* [Assigned task] Each line of the records that holds the word "required" should be copied out.

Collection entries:

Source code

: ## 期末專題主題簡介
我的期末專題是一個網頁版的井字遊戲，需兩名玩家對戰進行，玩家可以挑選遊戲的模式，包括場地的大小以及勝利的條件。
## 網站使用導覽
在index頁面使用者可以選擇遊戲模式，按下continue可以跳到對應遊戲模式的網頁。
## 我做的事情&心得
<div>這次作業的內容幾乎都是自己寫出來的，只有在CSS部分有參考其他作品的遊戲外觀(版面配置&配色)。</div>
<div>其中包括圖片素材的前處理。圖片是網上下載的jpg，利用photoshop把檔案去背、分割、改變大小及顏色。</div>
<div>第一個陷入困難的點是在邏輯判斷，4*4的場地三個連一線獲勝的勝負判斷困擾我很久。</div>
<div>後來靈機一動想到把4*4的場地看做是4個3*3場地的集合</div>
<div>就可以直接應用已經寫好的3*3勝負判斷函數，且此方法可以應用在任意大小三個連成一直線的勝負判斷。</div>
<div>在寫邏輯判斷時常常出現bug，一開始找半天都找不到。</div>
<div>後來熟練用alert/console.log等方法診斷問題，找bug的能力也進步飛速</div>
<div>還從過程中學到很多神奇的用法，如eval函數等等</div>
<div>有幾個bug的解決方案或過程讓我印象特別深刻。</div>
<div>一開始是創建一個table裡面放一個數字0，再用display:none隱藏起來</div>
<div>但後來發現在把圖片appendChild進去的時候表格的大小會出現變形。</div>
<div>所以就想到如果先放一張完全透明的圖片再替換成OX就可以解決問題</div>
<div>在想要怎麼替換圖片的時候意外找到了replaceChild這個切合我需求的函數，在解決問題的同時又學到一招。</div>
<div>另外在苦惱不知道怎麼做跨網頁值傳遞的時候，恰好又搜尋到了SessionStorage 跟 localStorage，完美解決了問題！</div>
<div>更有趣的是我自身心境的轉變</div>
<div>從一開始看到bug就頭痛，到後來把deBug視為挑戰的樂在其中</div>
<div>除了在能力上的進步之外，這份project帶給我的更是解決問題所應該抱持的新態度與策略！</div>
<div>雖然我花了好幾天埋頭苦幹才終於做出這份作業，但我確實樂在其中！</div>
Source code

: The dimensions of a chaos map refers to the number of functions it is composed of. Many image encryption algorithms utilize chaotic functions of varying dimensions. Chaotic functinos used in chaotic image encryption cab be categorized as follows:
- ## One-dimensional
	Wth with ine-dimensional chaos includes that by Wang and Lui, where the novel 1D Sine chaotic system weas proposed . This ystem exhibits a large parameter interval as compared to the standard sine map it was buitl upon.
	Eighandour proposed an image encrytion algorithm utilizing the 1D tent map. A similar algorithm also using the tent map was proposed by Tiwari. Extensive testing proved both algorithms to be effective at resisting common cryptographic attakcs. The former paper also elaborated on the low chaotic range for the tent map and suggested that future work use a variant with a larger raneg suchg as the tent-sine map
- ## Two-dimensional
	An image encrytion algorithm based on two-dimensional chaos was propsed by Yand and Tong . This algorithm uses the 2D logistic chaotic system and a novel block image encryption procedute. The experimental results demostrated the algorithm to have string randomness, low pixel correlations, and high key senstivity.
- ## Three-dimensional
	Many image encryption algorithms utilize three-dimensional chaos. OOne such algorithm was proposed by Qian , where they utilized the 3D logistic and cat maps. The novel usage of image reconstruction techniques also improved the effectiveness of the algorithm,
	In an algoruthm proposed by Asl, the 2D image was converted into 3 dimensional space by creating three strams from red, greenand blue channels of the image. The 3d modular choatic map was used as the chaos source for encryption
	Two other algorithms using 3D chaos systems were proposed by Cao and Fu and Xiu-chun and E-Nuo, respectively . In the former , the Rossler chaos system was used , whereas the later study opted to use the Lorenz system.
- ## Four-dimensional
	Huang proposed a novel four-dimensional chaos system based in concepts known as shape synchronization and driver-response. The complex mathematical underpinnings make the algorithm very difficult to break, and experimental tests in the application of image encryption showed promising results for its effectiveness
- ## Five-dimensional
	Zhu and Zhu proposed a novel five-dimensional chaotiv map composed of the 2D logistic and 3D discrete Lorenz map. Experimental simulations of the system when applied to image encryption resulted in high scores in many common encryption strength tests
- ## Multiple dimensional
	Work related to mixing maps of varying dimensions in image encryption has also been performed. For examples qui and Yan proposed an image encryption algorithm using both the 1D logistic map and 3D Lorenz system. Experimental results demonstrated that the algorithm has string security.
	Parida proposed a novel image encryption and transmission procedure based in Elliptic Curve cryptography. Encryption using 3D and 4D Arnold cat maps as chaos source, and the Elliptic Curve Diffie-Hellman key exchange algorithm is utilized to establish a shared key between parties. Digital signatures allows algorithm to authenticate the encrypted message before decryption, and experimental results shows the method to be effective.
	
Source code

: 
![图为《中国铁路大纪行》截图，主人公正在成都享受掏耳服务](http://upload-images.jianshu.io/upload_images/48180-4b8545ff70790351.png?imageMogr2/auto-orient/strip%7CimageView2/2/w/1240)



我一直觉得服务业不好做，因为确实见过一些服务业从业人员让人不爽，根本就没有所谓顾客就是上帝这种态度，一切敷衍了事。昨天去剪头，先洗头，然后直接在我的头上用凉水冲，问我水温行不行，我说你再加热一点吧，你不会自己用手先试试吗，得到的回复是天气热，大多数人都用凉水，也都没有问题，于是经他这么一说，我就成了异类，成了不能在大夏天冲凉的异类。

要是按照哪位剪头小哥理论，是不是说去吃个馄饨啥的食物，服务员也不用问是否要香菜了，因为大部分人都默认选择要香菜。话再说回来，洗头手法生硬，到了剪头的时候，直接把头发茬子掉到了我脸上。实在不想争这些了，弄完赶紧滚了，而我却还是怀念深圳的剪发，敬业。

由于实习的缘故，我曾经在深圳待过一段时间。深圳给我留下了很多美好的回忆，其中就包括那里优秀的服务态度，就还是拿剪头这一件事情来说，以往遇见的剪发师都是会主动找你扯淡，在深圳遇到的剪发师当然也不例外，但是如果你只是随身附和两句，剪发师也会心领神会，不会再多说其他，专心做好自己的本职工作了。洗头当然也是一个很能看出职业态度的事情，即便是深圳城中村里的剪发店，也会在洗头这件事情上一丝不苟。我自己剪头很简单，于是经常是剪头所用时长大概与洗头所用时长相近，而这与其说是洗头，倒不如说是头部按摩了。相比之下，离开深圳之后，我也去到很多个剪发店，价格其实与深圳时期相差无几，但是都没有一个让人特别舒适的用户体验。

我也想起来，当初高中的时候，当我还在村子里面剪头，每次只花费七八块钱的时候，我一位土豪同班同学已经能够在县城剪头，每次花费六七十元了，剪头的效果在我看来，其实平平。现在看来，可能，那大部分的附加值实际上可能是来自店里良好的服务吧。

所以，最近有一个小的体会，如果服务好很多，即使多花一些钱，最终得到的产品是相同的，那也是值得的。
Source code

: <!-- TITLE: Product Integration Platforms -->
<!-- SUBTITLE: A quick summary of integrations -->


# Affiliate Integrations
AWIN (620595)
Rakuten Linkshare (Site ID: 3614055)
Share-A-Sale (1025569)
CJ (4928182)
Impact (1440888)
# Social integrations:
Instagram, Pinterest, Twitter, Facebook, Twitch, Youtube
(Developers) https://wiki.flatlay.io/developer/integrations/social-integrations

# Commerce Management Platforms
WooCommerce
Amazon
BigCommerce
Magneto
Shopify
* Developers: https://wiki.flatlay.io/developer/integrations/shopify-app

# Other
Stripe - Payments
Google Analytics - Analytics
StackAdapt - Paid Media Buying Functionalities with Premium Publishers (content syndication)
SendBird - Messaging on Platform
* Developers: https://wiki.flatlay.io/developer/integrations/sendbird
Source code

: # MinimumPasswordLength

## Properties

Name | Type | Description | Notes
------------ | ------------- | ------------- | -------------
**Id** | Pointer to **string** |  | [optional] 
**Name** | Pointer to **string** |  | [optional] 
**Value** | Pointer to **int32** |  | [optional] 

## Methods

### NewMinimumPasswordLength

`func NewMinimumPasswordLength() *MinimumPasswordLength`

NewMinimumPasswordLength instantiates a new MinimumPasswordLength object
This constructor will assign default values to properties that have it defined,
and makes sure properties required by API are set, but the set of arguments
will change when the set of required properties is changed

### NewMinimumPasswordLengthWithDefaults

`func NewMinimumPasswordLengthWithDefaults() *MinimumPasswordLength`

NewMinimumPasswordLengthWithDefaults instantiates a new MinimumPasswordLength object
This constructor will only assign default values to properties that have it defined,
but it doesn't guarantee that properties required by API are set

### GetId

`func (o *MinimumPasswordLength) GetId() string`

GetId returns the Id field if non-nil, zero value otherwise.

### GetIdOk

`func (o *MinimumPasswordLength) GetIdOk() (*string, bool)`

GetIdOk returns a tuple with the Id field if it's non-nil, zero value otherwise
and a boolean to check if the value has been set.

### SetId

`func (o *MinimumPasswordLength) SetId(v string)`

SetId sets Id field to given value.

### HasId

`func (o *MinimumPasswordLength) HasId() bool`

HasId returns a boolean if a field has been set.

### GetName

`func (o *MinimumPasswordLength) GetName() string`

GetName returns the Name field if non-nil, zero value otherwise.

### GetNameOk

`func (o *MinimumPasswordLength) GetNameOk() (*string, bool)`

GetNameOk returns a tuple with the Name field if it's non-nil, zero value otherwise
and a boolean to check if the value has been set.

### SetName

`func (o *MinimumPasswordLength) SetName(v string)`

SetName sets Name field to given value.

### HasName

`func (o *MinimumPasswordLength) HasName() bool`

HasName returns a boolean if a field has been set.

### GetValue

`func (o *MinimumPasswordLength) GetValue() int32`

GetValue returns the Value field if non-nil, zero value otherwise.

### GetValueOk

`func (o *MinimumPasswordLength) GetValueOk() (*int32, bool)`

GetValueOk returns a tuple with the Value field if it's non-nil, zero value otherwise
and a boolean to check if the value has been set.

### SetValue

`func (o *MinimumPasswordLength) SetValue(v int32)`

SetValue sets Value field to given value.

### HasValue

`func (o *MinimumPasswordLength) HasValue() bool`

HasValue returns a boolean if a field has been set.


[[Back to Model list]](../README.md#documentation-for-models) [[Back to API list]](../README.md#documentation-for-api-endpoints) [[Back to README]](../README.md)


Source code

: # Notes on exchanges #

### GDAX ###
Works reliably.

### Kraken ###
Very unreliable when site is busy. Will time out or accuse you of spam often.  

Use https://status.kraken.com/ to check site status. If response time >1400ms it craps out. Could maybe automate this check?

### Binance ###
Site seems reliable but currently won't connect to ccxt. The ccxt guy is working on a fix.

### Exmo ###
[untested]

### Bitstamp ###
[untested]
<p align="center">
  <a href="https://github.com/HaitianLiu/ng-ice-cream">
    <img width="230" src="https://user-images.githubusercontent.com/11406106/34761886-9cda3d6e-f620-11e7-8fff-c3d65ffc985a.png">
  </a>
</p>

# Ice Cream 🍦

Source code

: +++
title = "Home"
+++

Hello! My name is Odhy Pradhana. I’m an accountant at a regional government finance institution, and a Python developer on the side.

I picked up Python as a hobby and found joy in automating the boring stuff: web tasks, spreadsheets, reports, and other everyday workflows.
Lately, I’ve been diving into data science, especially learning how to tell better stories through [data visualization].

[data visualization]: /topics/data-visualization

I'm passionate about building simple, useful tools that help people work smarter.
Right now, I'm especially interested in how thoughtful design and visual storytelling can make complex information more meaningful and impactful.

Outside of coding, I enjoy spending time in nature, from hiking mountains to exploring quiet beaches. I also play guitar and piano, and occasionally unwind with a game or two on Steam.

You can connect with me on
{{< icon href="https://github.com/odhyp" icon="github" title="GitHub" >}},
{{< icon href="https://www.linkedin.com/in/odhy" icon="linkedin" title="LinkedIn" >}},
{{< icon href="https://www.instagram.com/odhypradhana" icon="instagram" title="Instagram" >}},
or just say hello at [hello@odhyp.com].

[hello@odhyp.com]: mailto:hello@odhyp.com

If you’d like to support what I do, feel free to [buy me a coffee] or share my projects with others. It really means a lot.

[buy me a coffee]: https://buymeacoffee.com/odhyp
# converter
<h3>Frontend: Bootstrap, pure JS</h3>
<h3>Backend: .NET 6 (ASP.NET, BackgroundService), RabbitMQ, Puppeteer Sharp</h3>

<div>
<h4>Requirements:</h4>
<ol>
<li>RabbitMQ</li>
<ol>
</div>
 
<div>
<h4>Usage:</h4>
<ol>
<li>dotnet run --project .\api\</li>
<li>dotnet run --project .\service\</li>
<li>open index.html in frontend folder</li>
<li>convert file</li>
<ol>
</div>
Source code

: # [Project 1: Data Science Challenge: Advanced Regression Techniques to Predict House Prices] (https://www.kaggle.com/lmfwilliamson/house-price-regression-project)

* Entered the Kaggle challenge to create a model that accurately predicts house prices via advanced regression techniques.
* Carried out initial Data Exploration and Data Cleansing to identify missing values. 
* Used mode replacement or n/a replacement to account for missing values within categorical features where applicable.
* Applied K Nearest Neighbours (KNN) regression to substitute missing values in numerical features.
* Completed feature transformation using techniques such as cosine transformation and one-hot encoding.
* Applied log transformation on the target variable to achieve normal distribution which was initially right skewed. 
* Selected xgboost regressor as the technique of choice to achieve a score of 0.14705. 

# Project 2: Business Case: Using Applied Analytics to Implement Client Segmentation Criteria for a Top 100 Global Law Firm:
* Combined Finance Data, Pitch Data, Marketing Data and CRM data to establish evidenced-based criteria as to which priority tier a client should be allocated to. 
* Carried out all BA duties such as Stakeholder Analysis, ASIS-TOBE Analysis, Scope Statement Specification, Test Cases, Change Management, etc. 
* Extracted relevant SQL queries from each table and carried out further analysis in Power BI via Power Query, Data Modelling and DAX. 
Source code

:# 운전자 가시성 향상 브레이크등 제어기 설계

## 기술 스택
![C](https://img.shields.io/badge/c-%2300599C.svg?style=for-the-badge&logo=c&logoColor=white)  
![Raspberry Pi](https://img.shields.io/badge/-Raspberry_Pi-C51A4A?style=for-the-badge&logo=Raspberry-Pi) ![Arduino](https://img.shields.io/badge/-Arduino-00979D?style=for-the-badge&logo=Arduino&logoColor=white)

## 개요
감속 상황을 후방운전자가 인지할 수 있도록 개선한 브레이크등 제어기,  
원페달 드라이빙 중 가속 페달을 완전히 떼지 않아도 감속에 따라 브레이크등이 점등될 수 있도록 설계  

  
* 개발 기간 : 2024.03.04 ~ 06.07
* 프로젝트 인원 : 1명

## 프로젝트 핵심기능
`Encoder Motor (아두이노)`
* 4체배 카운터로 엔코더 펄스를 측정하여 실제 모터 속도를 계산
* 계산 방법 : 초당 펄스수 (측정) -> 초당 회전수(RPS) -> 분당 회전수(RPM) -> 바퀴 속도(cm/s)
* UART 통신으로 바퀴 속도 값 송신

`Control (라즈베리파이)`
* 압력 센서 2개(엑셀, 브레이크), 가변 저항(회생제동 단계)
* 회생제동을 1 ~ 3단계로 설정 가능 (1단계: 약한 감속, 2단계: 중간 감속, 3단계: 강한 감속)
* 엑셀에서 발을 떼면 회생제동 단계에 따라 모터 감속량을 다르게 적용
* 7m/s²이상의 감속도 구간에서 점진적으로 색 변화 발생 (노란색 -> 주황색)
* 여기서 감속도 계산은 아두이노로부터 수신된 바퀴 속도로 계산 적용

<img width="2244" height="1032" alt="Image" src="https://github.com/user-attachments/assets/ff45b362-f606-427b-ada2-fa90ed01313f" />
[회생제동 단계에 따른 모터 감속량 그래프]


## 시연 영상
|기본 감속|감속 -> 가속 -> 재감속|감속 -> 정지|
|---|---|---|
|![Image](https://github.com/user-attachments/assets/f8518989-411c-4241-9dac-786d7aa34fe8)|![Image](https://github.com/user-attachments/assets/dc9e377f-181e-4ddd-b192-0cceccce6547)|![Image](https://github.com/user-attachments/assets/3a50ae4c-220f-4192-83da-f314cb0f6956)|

* [Answer to the problem]
and makes sure properties required by API are set, but the set of arguments
will change when the set of required properties is changed
but it doesn't guarantee that properties required by API are set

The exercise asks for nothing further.